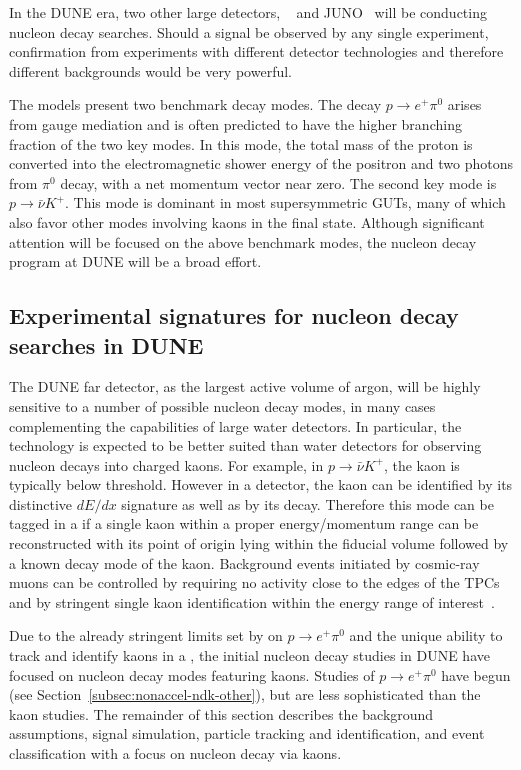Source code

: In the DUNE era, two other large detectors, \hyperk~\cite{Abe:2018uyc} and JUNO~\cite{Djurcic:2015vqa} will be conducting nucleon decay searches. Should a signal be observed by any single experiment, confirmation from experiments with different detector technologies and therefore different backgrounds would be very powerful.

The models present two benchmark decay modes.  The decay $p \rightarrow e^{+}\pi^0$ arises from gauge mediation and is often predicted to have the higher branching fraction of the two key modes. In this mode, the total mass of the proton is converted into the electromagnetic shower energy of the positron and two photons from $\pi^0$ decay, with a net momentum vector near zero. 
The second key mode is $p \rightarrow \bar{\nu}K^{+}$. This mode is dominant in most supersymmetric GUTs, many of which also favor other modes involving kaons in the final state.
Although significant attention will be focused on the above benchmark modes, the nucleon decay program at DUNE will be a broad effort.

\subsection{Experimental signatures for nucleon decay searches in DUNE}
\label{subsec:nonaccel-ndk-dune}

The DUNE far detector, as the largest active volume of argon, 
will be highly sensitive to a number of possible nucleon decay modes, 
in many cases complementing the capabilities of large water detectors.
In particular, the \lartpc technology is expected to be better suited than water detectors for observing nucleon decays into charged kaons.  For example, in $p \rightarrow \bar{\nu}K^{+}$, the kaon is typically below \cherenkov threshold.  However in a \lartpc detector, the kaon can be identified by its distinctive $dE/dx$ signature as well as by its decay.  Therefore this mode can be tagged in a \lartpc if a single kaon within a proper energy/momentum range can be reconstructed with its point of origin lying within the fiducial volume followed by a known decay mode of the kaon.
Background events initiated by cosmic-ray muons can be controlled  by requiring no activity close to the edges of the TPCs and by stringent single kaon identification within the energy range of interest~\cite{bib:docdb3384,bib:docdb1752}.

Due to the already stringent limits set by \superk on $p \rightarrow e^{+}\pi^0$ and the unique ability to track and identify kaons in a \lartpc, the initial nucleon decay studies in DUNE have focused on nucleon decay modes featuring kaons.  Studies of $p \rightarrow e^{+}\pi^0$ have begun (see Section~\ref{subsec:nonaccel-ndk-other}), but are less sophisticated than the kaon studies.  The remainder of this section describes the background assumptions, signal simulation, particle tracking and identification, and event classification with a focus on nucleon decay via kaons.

========

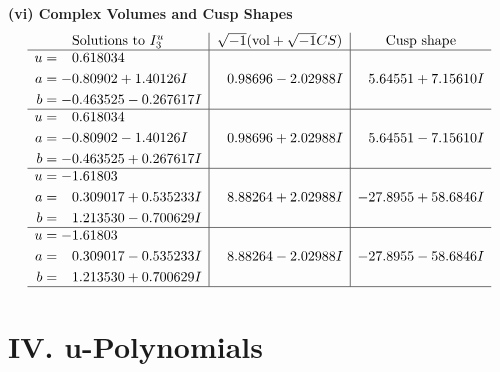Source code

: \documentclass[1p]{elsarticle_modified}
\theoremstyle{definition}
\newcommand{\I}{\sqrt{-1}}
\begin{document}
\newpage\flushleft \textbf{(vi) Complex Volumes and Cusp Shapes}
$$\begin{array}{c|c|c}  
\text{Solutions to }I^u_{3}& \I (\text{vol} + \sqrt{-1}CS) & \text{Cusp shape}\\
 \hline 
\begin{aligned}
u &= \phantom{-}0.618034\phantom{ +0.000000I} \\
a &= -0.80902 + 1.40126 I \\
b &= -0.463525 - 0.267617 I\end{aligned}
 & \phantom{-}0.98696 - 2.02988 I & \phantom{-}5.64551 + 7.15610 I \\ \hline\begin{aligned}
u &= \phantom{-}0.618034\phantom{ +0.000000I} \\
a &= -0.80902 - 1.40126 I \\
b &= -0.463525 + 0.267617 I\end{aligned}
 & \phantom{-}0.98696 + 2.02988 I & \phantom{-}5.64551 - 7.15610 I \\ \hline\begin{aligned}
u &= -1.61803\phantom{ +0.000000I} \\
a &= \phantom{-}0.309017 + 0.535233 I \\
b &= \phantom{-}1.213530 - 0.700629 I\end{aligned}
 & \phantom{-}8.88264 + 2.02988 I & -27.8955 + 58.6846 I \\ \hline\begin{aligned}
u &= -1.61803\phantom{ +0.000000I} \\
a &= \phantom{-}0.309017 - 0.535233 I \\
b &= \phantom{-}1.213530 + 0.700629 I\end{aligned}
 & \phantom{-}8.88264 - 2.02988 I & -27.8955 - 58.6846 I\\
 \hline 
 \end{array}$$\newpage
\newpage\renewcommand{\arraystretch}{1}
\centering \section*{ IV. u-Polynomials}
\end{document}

========

WORK ITEM -> Which lines in the entries above contain "begin"? Pull each of them out.

EXERCISE ANSWER ->
\begin{document}
$$\begin{array}{c|c|c}  
\begin{aligned}
 & \phantom{-}0.98696 - 2.02988 I & \phantom{-}5.64551 + 7.15610 I \\ \hline\begin{aligned}
 & \phantom{-}0.98696 + 2.02988 I & \phantom{-}5.64551 - 7.15610 I \\ \hline\begin{aligned}
 & \phantom{-}8.88264 + 2.02988 I & -27.8955 + 58.6846 I \\ \hline\begin{aligned}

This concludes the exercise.